It is also an important part of your baby's development and helps to strengthen his leg muscles for walking.
Around the six to 10 month mark is when most babies learn to crawl but keep in mind that all babies are different and some develop new skills at different ages to others.
Some babies never crawl but will shuffle along on their bottom or roll around (like my son did) or even wriggle along on their tummy in a kind of commando crawl.
Some may skip the crawling stage altogether and go straight to pulling themselves up and cruising along holding onto furniture then walking.
Once your baby has mastered how to sit up well unsupported (at around six to seven months old) they will gradually learn to move from a sitting position to being on all fours.
By this time your baby's leg, arm and back muscles will be strong enough to support his own weight and he will be able to hold his head up well to look around.
Over the next few months your baby will learn that he can rock backwards and forwards when his arms and legs are straight and his body is parallel to the floor.
Usually around the nine to ten month mark he'll discover that pushing off with his knees is the secret to getting mobile!

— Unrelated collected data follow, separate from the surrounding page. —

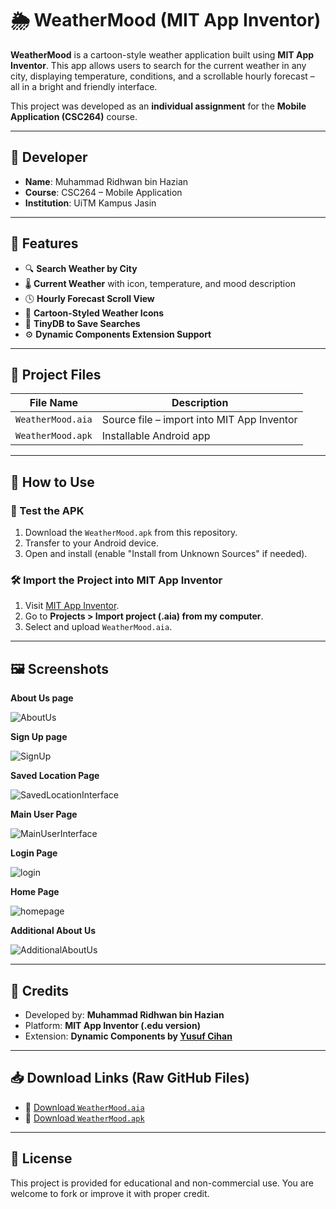 # 🌦️ WeatherMood (MIT App Inventor)

**WeatherMood** is a cartoon-style weather application built using **MIT App Inventor**. This app allows users to search for the current weather in any city, displaying temperature, conditions, and a scrollable hourly forecast – all in a bright and friendly interface.

This project was developed as an **individual assignment** for the **Mobile Application (CSC264)** course.

---

## 👤 Developer

- **Name**: Muhammad Ridhwan bin Hazian
- **Course**: CSC264 – Mobile Application
- **Institution**: UiTM Kampus Jasin

---

## 📱 Features

- 🔍 **Search Weather by City**
- 🌡️ **Current Weather** with icon, temperature, and mood description
- 🕓 **Hourly Forecast Scroll View**
- 🎨 **Cartoon-Styled Weather Icons**
- 💾 **TinyDB to Save Searches**
- ⚙️ **Dynamic Components Extension Support**

---

## 📂 Project Files

| File Name              | Description                                 |
|------------------------|---------------------------------------------|
| `WeatherMood.aia`      | Source file – import into MIT App Inventor |
| `WeatherMood.apk`      | Installable Android app                    |

---

## 🚀 How to Use

### 🧪 Test the APK
1. Download the `WeatherMood.apk` from this repository.
2. Transfer to your Android device.
3. Open and install (enable "Install from Unknown Sources" if needed).

### 🛠 Import the Project into MIT App Inventor
1. Visit [MIT App Inventor](https://ai2.appinventor.mit.edu/).
2. Go to **Projects > Import project (.aia) from my computer**.
3. Select and upload `WeatherMood.aia`.

---

## 🖼️ Screenshots

**About Us page**

![AboutUs](https://github.com/user-attachments/assets/f8eb8415-a88a-46a3-81dd-792558246c8f)

**Sign Up page**

![SignUp](https://github.com/user-attachments/assets/4b2cabc3-399c-4811-b661-89f24cc03a4c)

**Saved Location Page**

![SavedLocationInterface](https://github.com/user-attachments/assets/6a6eef27-cd92-4364-a490-d30a5412e791)

**Main User Page**

![MainUserInterface](https://github.com/user-attachments/assets/3da98a80-d48f-4c46-9f26-85f207539a5a)

**Login Page**

![login](https://github.com/user-attachments/assets/5f6fe6ce-d1e2-4755-96ce-9e136022147b)

**Home Page**

![homepage](https://github.com/user-attachments/assets/c47f2e25-35b3-4ddb-8134-1144b3a87c8a)

**Additional About Us**

![AdditionalAboutUs](https://github.com/user-attachments/assets/11c773b4-8c29-4818-81d3-28e4ad80413f)



---

## 📌 Credits

- Developed by: **Muhammad Ridhwan bin Hazian**
- Platform: **MIT App Inventor (.edu version)**
- Extension: **Dynamic Components by [Yusuf Cihan](https://github.com/ysfchn)**

---

## 📥 Download Links (Raw GitHub Files)

- 🔗 [Download `WeatherMood.aia`](https://github.com/RidhwanHazian/WeatherApp/raw/main/Weather_app.aia)
- 🔗 [Download `WeatherMood.apk`](https://github.com/RidhwanHazian/WeatherApp/raw/main/Weather_app%20(1).apk)


---

## 📃 License

This project is provided for educational and non-commercial use. You are welcome to fork or improve it with proper credit.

He'll learn to go from all fours back to a sitting position and gradually over the next few months will become proficient at crawling! By the time your baby is twelve months old they should be pretty good at crawling and would have mastered cross-crawling, moving the opposite arm and leg together instead of using the arm and leg from the same side.
Remember once your baby starts crawling, you will need eye's in the back of your head! Make sure you baby proof your home with child safety locks on doors, cupboards and drawers and gates at the top and bottom of stairways.
As I mentioned earlier all babies develop at different rates and the ages listed are to be used only as a general guideline.
If your baby has not shown any interest in getting mobile by the time they are a year old, whether it's rolling, crawling or shuffling talk to your doctor.
And remember that premature babies will often reach many of their milestones later than children the same age.